The growth rate of COVID-19 is therefore estimated to be between 1% and 4%.
Last week, the number was put at 0.9-1.0, with a growth rate of -2% to 0% per day. And when England emerged from November's lockdown earlier this month, the number was 0.8-1 - the lowest since August.
The R number is the rate at which the infection is passed on, meaning the latest data estimates that 10 people are passing the virus on to another 11 or 12.
Experts from SAGE gave the overall estimate for the UK but their estimates also show a variations across regions.
The English regions with the lowest R number, according to the latest data, are the North East and Yorkshire and the North West, where the number is 0.9 to 1.1.
England's regional R numbers are:
East of England - 1.1 to 1.3
London - 1.1 to 1.3
Midlands - 1 to 1.2
North East and Yorkshire - 0.9 to 1.1
North West - 0.9 to 1.1
South East - 1.1 to 1.3
South West - 0.9 to 1.2
The updated R number will do nothing to reassure those concerned about the impact a relaxation of restrictions over Christmas may have on the pandemic.
The prime minister is advising people who plan to form "Christmas bubbles" next week to start minimising contact with those outside their household from today, but top nurses and scientists are among those who have warned of a significant spike in cases, hospitalisations and deaths in the New Year.
It comes as data shows as many as one in 95 people tested positive for COVID-19 last week.
England, Wales and Scotland saw a rise in the percentage of the population with the virus in the week of 6-12 December.
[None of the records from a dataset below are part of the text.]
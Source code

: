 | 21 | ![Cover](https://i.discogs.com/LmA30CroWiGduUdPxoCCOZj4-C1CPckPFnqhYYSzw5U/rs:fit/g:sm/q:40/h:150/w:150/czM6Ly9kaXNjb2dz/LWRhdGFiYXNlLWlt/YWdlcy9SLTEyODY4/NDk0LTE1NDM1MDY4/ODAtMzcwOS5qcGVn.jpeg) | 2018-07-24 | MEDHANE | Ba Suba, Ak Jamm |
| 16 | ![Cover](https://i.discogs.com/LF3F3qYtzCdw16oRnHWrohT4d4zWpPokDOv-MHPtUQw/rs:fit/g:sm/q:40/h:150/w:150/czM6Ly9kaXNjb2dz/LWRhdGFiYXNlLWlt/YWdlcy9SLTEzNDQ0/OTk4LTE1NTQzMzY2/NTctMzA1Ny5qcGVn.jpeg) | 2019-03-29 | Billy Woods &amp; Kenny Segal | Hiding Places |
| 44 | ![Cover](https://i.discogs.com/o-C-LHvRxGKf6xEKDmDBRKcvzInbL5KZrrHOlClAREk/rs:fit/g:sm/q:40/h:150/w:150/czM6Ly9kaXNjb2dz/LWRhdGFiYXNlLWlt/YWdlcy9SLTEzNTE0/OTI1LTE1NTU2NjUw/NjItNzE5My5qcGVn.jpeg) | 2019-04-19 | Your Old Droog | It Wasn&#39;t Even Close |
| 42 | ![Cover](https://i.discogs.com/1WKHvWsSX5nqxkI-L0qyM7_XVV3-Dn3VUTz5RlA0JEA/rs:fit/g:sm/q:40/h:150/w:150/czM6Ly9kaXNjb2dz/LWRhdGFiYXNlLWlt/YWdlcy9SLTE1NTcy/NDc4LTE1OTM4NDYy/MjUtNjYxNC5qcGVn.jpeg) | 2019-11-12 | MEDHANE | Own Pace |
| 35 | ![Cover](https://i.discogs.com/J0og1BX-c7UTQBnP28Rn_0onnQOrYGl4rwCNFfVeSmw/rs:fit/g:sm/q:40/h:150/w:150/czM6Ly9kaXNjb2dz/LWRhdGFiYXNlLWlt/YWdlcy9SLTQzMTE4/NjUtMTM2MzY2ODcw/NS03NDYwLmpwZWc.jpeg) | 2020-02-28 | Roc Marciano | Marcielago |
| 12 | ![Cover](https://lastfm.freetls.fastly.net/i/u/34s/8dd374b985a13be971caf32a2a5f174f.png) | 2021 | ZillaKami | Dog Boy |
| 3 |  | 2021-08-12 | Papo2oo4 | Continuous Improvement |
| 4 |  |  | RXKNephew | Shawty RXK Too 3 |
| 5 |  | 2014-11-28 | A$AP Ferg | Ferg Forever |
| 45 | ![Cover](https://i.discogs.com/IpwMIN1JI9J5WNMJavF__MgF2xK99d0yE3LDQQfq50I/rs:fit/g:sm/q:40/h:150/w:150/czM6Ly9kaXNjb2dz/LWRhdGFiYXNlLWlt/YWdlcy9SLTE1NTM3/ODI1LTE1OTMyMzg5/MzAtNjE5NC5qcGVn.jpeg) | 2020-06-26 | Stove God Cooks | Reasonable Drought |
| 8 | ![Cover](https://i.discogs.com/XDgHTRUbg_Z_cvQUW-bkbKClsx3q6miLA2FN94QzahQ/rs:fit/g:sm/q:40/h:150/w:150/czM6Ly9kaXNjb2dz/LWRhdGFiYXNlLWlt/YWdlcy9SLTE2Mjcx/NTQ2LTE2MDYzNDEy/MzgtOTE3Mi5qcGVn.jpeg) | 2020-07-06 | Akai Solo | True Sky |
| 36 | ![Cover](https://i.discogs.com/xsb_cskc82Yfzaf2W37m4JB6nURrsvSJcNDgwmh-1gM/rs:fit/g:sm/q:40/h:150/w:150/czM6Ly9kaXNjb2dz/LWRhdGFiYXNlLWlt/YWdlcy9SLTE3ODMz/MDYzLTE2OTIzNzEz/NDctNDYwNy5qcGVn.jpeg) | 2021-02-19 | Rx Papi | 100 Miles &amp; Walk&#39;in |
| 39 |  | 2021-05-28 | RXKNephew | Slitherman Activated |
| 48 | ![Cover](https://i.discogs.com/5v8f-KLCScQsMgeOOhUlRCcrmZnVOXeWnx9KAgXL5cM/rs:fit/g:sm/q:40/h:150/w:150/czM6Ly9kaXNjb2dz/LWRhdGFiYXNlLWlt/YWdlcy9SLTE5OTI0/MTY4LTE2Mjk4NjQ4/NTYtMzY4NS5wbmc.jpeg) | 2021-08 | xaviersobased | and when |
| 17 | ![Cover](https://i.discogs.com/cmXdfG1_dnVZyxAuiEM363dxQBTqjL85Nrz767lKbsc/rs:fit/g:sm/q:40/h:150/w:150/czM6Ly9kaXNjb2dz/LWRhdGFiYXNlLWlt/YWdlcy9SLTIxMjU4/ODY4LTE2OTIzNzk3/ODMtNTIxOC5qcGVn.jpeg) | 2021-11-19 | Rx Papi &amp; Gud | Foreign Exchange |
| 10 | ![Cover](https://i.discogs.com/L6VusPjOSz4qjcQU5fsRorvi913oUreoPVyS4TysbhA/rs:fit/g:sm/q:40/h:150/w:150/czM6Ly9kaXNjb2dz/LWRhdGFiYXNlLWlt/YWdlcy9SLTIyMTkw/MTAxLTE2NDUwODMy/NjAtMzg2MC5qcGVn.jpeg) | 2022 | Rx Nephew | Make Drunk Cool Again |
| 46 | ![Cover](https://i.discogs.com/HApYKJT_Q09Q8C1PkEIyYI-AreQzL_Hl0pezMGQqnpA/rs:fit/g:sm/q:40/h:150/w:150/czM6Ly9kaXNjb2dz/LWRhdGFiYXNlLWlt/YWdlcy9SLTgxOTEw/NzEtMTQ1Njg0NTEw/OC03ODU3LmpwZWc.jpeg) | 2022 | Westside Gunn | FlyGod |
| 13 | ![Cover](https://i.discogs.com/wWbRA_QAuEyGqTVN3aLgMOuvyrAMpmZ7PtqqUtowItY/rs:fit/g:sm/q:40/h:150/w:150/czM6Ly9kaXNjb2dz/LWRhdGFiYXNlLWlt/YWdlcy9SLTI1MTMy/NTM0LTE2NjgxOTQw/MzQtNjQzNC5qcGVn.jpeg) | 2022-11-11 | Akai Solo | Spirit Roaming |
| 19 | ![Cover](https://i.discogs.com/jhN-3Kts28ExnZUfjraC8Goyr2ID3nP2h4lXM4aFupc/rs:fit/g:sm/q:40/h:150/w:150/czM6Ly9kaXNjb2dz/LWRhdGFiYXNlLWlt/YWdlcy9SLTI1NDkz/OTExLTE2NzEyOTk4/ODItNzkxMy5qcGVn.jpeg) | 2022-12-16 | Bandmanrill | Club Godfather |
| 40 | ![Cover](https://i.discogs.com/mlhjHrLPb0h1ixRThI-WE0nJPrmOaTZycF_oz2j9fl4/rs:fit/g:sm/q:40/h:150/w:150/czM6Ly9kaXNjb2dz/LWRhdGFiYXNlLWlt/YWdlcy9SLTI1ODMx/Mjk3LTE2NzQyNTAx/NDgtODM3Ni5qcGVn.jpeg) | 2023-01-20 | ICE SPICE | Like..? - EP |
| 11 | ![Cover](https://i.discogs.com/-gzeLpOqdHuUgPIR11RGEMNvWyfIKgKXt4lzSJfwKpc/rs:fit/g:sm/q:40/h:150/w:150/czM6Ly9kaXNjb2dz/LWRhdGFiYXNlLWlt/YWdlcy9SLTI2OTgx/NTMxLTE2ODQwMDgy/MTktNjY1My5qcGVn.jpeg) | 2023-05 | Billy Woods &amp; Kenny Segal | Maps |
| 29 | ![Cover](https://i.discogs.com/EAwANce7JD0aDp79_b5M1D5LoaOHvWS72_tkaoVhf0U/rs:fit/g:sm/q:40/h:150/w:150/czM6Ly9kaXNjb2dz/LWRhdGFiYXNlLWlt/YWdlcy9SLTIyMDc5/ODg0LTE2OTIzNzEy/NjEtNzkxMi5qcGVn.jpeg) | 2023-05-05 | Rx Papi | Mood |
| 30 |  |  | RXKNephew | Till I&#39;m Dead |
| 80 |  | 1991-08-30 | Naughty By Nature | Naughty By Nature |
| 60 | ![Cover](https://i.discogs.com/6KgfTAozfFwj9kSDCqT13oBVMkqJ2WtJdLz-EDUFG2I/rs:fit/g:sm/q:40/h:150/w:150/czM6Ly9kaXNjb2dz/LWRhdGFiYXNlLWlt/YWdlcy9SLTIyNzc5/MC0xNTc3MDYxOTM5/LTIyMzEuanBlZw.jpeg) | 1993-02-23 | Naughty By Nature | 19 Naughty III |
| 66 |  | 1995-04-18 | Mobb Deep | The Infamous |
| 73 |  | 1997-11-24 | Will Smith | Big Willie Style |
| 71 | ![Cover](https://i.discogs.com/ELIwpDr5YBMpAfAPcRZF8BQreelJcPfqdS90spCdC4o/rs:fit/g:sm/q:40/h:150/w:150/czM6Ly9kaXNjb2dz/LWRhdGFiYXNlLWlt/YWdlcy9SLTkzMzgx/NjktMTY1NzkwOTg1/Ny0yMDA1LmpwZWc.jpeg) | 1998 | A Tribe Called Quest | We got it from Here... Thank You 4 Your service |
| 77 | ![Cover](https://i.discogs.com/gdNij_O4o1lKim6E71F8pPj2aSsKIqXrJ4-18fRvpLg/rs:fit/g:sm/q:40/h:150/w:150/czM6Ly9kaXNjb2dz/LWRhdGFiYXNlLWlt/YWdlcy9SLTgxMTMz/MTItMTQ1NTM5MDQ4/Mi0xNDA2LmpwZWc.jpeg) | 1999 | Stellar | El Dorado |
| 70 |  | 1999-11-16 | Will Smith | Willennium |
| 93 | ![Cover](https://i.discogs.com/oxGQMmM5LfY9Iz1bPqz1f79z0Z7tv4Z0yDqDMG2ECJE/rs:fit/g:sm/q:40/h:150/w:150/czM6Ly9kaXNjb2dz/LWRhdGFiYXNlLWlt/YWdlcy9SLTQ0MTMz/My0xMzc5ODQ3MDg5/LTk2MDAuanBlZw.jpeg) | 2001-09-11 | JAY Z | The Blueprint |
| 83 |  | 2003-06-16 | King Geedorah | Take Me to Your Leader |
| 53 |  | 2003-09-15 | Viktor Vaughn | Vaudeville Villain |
Numbers in Northern Ireland no longer appear to be decreasing.
That week's figure of 567,300 is a rise from 481,500 people - or one in 115 - on the previous week.
The figures from the Office for National Statistics do not include people in hospitals, care home or other institutional settings.
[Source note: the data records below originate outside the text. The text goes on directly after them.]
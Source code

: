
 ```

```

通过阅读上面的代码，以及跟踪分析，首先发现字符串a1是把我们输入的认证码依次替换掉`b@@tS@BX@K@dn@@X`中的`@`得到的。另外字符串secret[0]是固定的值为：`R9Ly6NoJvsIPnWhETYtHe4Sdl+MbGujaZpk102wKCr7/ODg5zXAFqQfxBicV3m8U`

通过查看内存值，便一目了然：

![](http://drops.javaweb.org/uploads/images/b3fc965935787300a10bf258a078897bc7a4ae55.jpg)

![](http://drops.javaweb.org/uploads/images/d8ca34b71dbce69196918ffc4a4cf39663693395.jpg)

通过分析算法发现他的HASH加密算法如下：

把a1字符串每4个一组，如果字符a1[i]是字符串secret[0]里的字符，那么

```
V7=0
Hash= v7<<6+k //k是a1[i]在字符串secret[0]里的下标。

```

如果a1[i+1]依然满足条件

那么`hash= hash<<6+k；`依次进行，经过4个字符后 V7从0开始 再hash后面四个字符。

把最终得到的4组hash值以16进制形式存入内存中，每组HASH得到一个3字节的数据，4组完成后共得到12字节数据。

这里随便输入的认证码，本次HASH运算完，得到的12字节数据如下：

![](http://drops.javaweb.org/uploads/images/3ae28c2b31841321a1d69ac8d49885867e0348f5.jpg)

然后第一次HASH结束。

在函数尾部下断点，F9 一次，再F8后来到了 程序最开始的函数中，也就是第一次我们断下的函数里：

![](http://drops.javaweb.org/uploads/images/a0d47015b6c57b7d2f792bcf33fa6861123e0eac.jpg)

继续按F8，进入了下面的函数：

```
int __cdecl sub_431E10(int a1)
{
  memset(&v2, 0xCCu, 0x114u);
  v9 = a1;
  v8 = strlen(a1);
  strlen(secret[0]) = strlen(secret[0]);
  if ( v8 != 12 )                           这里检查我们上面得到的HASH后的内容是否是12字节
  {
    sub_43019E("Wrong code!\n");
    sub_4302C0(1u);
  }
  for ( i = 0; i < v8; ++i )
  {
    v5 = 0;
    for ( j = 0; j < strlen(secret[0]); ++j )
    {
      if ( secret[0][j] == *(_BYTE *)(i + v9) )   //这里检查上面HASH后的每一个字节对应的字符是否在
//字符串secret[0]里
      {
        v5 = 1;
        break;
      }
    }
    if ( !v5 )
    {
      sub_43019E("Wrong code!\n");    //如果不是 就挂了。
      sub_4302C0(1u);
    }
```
Analysis: Epidemic is picking up speed and underlines need to be cautious at Christmas
By Thomas Moore, science correspondent
The official R number - the measure of the virus's spread - confirms that the epidemic is picking up speed.
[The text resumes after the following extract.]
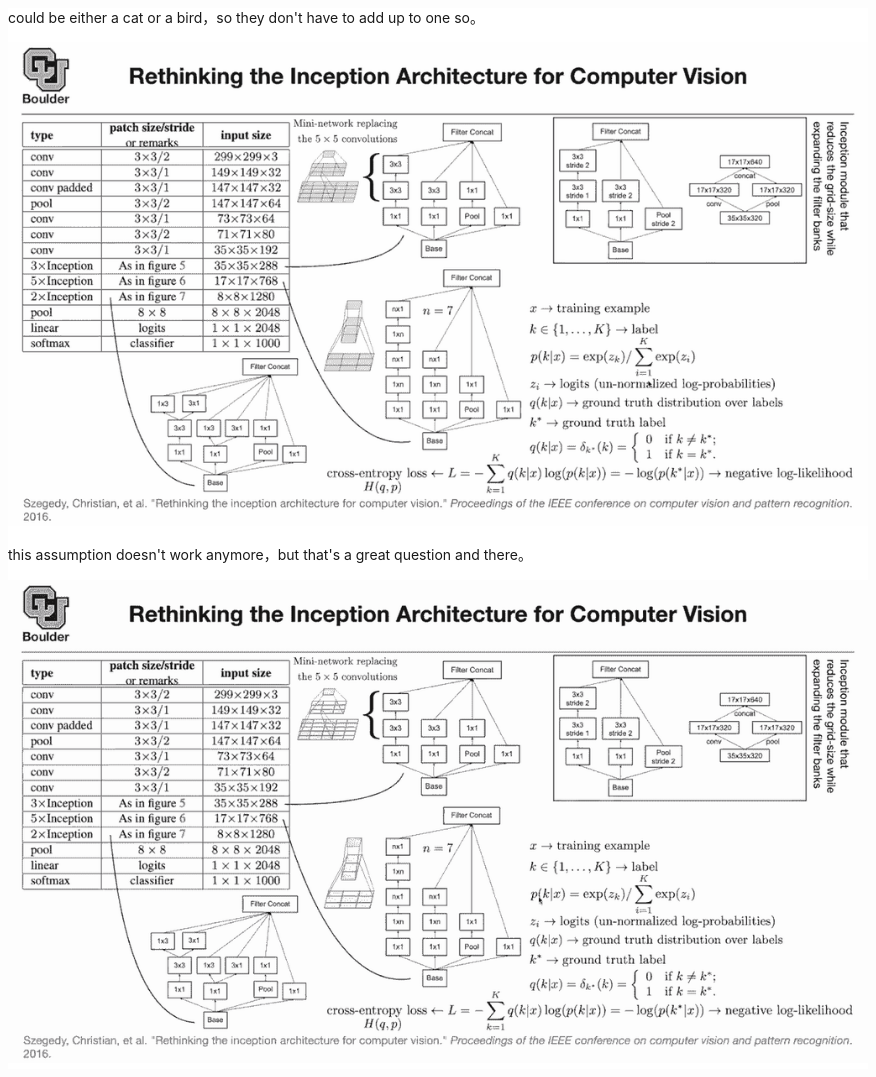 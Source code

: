 could be either a cat or a bird，so they don't have to add up to one so。



![](img/f4b93c38cb2648887cbd799201d326a5_208.png)

this assumption doesn't work anymore，but that's a great question and there。



![](img/f4b93c38cb2648887cbd799201d326a5_210.png)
It's up on last week, continuing the acceleration we have seen since lockdown was lifted at the start of December.
The government Office for Science says the epidemic is growing at between 1% and 4% every day.
But there are big regional variations, with the biggest increases in the East of England and London.
There, the epidemic is growing up to 6% a day, which is alarmingly high as we go into the Christmas period.
It will underline the concern of many scientists that the household mixing permitted under the government rules will lead to a further, explosive surge in cases, hospital admissions and deaths early in the New Year.